The combination of very poor LV function, resulting in stasis within the left heart, and no anticoagulation led to extensive thrombus formation. The earlier period of cardiac tamponade, with compression of the heart, may have increased the likelihood of intracavity thrombus forming.

Question: What are the therapeutic options?

Answer: Promoting LV ejection by increasing inotropic therapy would cause systemic embolization of thrombus. Options for thrombus removal (while minimizing the chance of systemic embolization) include administering a thrombolytic agent and surgical thrombectomy. If clot removal were successful, subsequent interventions to promote blood flow in the LV would be required to prevent the situation recurring.
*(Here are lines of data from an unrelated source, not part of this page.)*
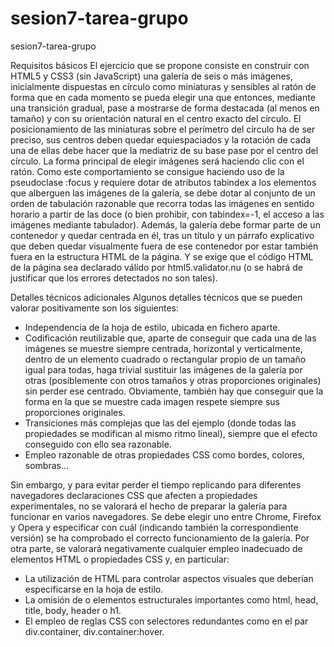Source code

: # sesion7-tarea-grupo
sesion7-tarea-grupo

Requisitos básicos
El ejercicio que se propone consiste en construir con HTML5 y CSS3 (sin JavaScript) una galería de seis o más imágenes, inicialmente dispuestas en círculo como miniaturas y sensibles al ratón de forma que en cada momento se pueda elegir una que entonces, mediante una transición gradual, pase a mostrarse de forma destacada (al menos en tamaño) y con su orientación natural en el centro exacto del círculo. El posicionamiento de las miniaturas sobre el perímetro del círculo ha de ser preciso, sus centros deben quedar equiespaciados y la rotación de cada una de ellas debe hacer que la mediatriz de su base pase por el centro del círculo.
La forma principal de elegir imágenes será haciendo clic con el ratón. Como este comportamiento se consigue haciendo uso de la pseudoclase :focus y requiere dotar de atributos tabindex a los elementos que alberguen las imágenes de la galería, se debe dotar al conjunto de un orden de tabulación razonable que recorra todas las imágenes en sentido horario a partir de las doce (o bien prohibir, con tabindex=-1, el acceso a las imágenes mediante tabulador).
Además, la galería debe formar parte de un contenedor y quedar centrada en él, tras un título y un párrafo explicativo que deben quedar visualmente fuera de ese contenedor por estar también fuera en la estructura HTML de la página.
Y se exige que el código HTML de la página sea declarado válido por html5.validator.nu (o se habrá de justificar que los errores detectados no son tales).

Detalles técnicos adicionales
Algunos detalles técnicos que se pueden valorar positivamente son los siguientes:
- Independencia de la hoja de estilo, ubicada en fichero aparte.
- Codificación reutilizable que, aparte de conseguir que cada una de las imágenes se muestre siempre centrada, horizontal y verticalmente, dentro de un elemento cuadrado o rectangular propio de un tamaño igual para todas, haga trivial sustituir las imágenes de la galería por otras (posiblemente con otros tamaños y otras proporciones originales) sin perder ese centrado. Obviamente, también hay que conseguir que la forma en la que se muestre cada imagen respete siempre sus proporciones originales.
- Transiciones más complejas que las del ejemplo (donde todas las propiedades se modifican al mismo ritmo lineal), siempre que el efecto conseguido con ello sea razonable.
- Empleo razonable de otras propiedades CSS como bordes, colores, sombras...

Sin embargo, y para evitar perder el tiempo replicando para diferentes navegadores declaraciones CSS que afecten a propiedades experimentales, no se valorará el hecho de preparar la galería para funcionar en varios navegadores. Se debe elegir uno entre Chrome, Firefox y Opera y especificar con cuál (indicando también la correspondiente versión) se ha comprobado el correcto funcionamiento de la galería.
Por otra parte, se valorará negativamente cualquier empleo inadecuado de elementos HTML o propiedades CSS y, en particular:
- La utilización de HTML para controlar aspectos visuales que deberían especificarse en la hoja de estilo.
- La omisión de <!doctype html> o elementos estructurales importantes como html, head, title, body, header o h1.
- El empleo de reglas CSS con selectores redundantes como en el par div.container, div.container:hover.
Given the risk of causing further bleeding, thrombolytic therapy was felt to be contraindicated. A decision was made to take the patient to the operating room and remove as much thrombus as possible through aortic and LA incisions. Additionally, an atrial septostomy was performed to help minimize blood stasis in the left heart. After this procedure, the patient was fully anticoagulated with heparin and inotropic therapy was introduced to promote LV ejection.

Subsequently, the patient was weaned from VA ECMO on Day 5 and made a full neurological recovery. He was discharged from the CVICU on Day 21.

This case highlights the risk of intracardiac thrombus forming in patients supported with VA ECMO who are not anticoagulated and have blood stasis as a result of poor LV function and/or cardiac compression from tamponade.